I've heard several people call in to radio shows over the past week telling stories about hospitals and MD offices reporting all flu as H1N1. I thought it was just a matter of a failure in communication - until I read the CDC's reports about how they are monitoring influenza activity...
From the CDC's website - Monitoring Influenza Activity, Including 2009 H1N1 - Q & A dated 9/11/09 (emphasis mine)...
"This season, CDC and states will continue surveillance for flu-related hospitalizations and deaths, but the system has been modified to combine all influenza and pneumonia-associated hospitalizations and deaths and not just those due to H1N1. This is a new system in place effective August 30, 2009, that will be used to monitor trends in hospitalizations and deaths. CDC believes this system will provid a fuller picture of the burden of serious flu illness and deaths during this pandemic."
Hmmm - provide a fuller picture? Like maybe having the numbers thrown into one big pot and then reporting them as H1N1 to increase the fear factor?
Thinking that maybe this little blurb was just a "lack of clear communication" I kept reading the report. Here's a synopsis of the reasons for the CDC's change in reporting... (emphasis mine)
"CDC believes that regular seasonal influenza viruses will co-circulae with 2009 H1N1 influenza... There are too many cases of flu to test and confirm so laboratory-confirmed data is a vast underestimate of the true number of cases and this bias would be exacerbated over the course of the pandemic as more and more people become ill...Influenza and pneumonia syndrome is a diagnostic code used by all hospitals."
My summary - too many cases to test individually so let's just lump all flu related symptoms and illnesses together so the numbers justify the administration's claims of a national emergency. How better to attempt to sucker koolaid sippers into supporting Obamacare?

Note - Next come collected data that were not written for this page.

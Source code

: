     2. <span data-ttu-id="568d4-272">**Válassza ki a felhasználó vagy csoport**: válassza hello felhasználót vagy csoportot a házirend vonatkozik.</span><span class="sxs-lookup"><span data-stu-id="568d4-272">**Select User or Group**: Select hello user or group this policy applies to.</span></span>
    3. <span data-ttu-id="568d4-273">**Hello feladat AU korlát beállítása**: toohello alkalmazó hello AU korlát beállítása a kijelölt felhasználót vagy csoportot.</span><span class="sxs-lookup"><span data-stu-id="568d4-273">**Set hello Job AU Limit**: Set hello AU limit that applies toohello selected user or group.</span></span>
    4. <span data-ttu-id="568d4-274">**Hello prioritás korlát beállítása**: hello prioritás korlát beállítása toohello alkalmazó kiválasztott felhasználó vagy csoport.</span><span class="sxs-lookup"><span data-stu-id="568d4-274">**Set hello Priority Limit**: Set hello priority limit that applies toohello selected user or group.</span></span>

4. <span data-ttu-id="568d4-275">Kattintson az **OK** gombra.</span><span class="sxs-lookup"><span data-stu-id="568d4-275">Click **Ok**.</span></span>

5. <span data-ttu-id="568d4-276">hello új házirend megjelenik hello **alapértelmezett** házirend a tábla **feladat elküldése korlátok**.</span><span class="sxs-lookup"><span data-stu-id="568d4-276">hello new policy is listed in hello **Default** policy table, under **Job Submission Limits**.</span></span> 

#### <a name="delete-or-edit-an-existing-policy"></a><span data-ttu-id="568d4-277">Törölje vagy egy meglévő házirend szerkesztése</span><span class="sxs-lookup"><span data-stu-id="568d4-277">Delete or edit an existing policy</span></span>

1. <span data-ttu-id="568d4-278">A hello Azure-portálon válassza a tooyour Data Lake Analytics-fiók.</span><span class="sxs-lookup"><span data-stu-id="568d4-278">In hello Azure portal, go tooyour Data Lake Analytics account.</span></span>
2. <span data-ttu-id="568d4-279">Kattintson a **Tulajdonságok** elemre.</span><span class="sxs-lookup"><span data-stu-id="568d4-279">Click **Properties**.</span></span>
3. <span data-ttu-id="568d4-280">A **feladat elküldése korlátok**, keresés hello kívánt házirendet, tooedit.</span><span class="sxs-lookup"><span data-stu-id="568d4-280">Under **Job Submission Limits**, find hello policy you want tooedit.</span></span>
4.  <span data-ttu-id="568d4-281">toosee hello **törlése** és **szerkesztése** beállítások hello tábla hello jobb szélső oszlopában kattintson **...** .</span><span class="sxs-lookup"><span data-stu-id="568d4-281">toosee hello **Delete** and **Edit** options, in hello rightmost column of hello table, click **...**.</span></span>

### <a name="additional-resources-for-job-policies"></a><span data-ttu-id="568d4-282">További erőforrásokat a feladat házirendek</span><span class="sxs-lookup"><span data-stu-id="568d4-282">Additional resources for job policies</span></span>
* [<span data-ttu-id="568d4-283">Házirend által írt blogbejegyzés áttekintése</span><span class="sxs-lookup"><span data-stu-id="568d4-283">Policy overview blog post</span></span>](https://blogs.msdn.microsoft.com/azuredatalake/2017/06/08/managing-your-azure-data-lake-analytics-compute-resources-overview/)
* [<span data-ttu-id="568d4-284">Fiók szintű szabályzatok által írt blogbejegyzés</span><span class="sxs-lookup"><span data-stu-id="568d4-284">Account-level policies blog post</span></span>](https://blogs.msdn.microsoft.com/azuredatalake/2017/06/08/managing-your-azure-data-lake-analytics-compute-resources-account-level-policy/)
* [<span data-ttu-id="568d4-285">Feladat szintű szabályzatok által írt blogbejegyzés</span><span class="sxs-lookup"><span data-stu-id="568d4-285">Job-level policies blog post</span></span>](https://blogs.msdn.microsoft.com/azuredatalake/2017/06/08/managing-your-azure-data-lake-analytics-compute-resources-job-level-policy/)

Interesting little tidbit tossed in there about "diagnostic codes". Diagnosis codes are used to bill for medical care. There must be a diagnosis code on every single bill submitted to insurance, Medicare, Medicaid, etc. These codes may or may not be specifically assigned by a MD. Most of the time a MD gives a general description and a certified coder determines the right 3 to 5 digit number to use. How many times have you been to the doctor with fever, aches and sore throat only to be told you have the "flu" without any specific test? The diagnosis code used to bill for the visit would be for Influenza. If you were so ill that you required hospitalization, the MD office would notify the hospital that your reason for admission is "influenza". You would then become one of the CDC's statistics for reporting purposes of hospitalized influenza cases.
Even if you were hospitalized for dehydration due to fever and nausea/vomiting, if the MD said it was because of the "flu", you would still be one of those cases reported to the CDC. There is no testing required to become a statistic for the CDC - only a 3-5 digit diagnosis code.
Here's how the CDC puts it... (emphasis mine)
"The CDC has asked states to report either laboratory confirmed hospitalizations and deaths or syndromic cases, i.e. cases of presumed influenza and/or pneumonia based on ICD-9 coded hospitalizations or death reports."
Multiple times in this same CDC document, you can read this statement...
"Due to CDC's new case definitions, there will be no definitive way to differentiate between hospitalizations and deaths due to seaonal influenza versus those due to 2009 H1N1 influenza from aggregate reporting. And some deaths that are not due to influenza specifically will be included."
Next time you hear a TV anchor claim "Deaths due to H1N1 are rising according to the CDC" take the report with a grain of salt. Better yet, add a little tequila and margarita mix to the salt and re-read the CDC's guidelines for reporting.
But don't worry if those statistics used to scare you into standing in line for 2 hours to get a Swine Flu vaccine seem over the top - the CDC promises that "the numbers generated by this system will be cross-checked periodically against modeling studies to estimate accuracy".
WHEW - I feel better now, don't you?